What this means is that all an astute audio enthusiast needs in terms of additional hardware is a CD or DVD transport with a digital output to connect straight to the PDC-3's digital input and voilà, a fully operational system with complete and comprehensive DSP capabilities materializes in front of you. In addition, the PDC-3 includes further inputs, both digital and analogue, to accommodate sophisticated multiple-source systems or for those who wish to utilize their precious exotic valve preamplifiers. Yet another (partially active) version is available where you may use the DEQX for all the DSP processing and DAC duties but use your own preferred amplification.

The Kurre's sensitivity is rated at 87dBSPL, about average for a speaker of its size, and presents a reasonably amplifier-friendly 8-ohm impedance. System frequency response is claimed as 20Hz to 25kHz, but no 3dB down points are stated. Recommended power for the top module is between 50 and 400 watts. Legend Acoustics provides a generous and confidence-inspiring 10-year warranty.

Fitting in the Pouch
I first configured the Kumbar Wirris in the active DEQX format. After placing the speakers in roughly the same position as my reference, Kim Ryrie from DEQX and Rod Crawford began the reasonably straightforward process of calibrating and equalizing the speakers in the context of my larger-than-average listening room. By the way, this installation did not constitute preferential treatment: a DEQX representative or a similarly trained retailer will perform the same service for anyone who buys a pair of Kumbar Wirris according to Crawford.
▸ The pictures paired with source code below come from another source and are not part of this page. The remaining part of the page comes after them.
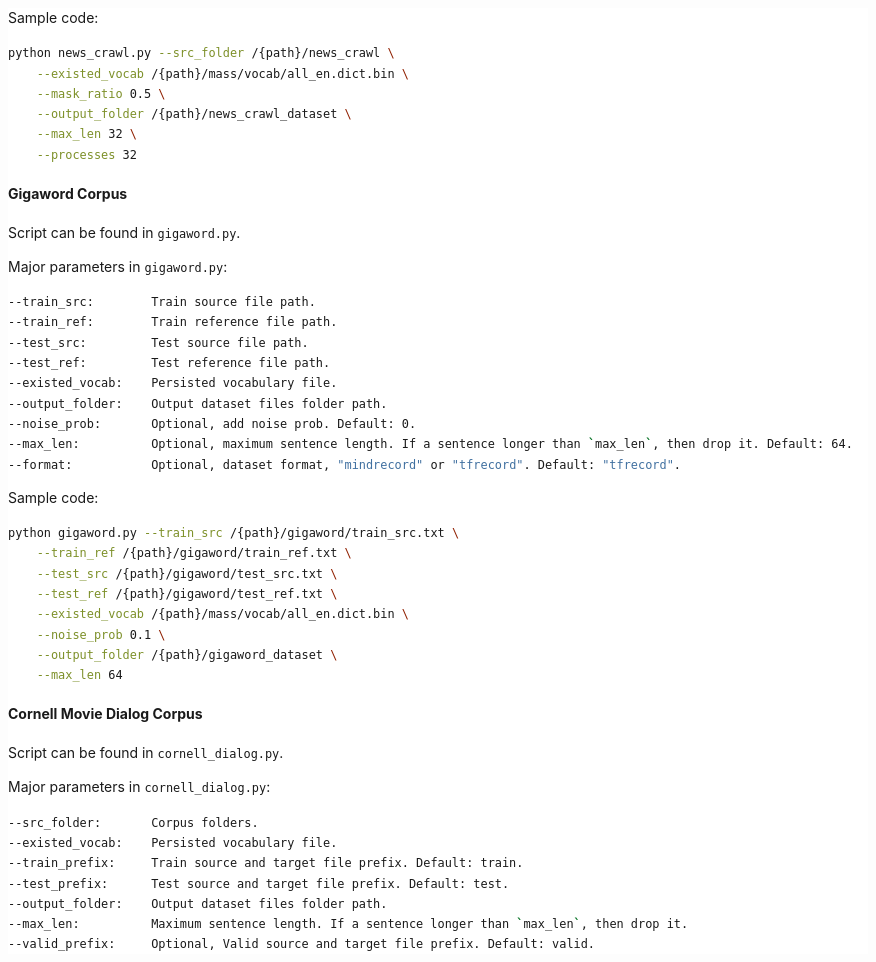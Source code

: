 Sample code:

```bash
python news_crawl.py --src_folder /{path}/news_crawl \
    --existed_vocab /{path}/mass/vocab/all_en.dict.bin \
    --mask_ratio 0.5 \
    --output_folder /{path}/news_crawl_dataset \
    --max_len 32 \
    --processes 32
```

#### Gigaword Corpus

Script can be found in `gigaword.py`.

Major parameters in `gigaword.py`:

```bash
--train_src:        Train source file path.
--train_ref:        Train reference file path.
--test_src:         Test source file path.
--test_ref:         Test reference file path.
--existed_vocab:    Persisted vocabulary file.
--output_folder:    Output dataset files folder path.
--noise_prob:       Optional, add noise prob. Default: 0.
--max_len:          Optional, maximum sentence length. If a sentence longer than `max_len`, then drop it. Default: 64.
--format:           Optional, dataset format, "mindrecord" or "tfrecord". Default: "tfrecord".
```

Sample code:

```bash
python gigaword.py --train_src /{path}/gigaword/train_src.txt \
    --train_ref /{path}/gigaword/train_ref.txt \
    --test_src /{path}/gigaword/test_src.txt \
    --test_ref /{path}/gigaword/test_ref.txt \
    --existed_vocab /{path}/mass/vocab/all_en.dict.bin \
    --noise_prob 0.1 \
    --output_folder /{path}/gigaword_dataset \
    --max_len 64
```

#### Cornell Movie Dialog Corpus

Script can be found in `cornell_dialog.py`.

Major parameters in `cornell_dialog.py`:

```bash
--src_folder:       Corpus folders.
--existed_vocab:    Persisted vocabulary file.
--train_prefix:     Train source and target file prefix. Default: train.
--test_prefix:      Test source and target file prefix. Default: test.
--output_folder:    Output dataset files folder path.
--max_len:          Maximum sentence length. If a sentence longer than `max_len`, then drop it.
--valid_prefix:     Optional, Valid source and target file prefix. Default: valid.
```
Mind you, even if you're only modestly computer savvy, you can have a lot of fun setting up and playing around with the various software intricacies without the aid of a professional.
Using the supplied calibration microphone and a laptop, the captured PDC-3 generated test tones resulted in a room response that Ryrie graphed as being reasonably flat throughout the treble and down to the midrange. Good news so far. However, further south of the midrange is where most rooms exhibit bass issues. And indeed, my room proved no different, with Ryrie noting a couple of peaks in the 120Hz and 60Hz regions and a horrid dip at about 35Hz. This is where the DEQX proves to be an incredibly powerful tool for audio enthusiasts. With a flick of a computer mouse, Ryrie literally dragged the curve into proper alignment, flattening it at the frequency points where it peaked and troughed to compensate for the inherent room modes. The subsequent sonic result was a total exorcism of room-related bass boom, with the upshot being tight, punchy and detailed bass like I've never before heard it in my room.

In addition to the flat room-corrected response, four individual EQ profiles can be stored in memory for your listening pleasure. The correct flat version was stored as 'Profile 1', after which I asked Ryrie to store a further profile with a 2dB lift in the overall bass region, purely to cater to my indulgence and warped sense of fun. Subsequent formal listening sessions were carried out using both profiles depending on the nature and recorded quality of each music piece.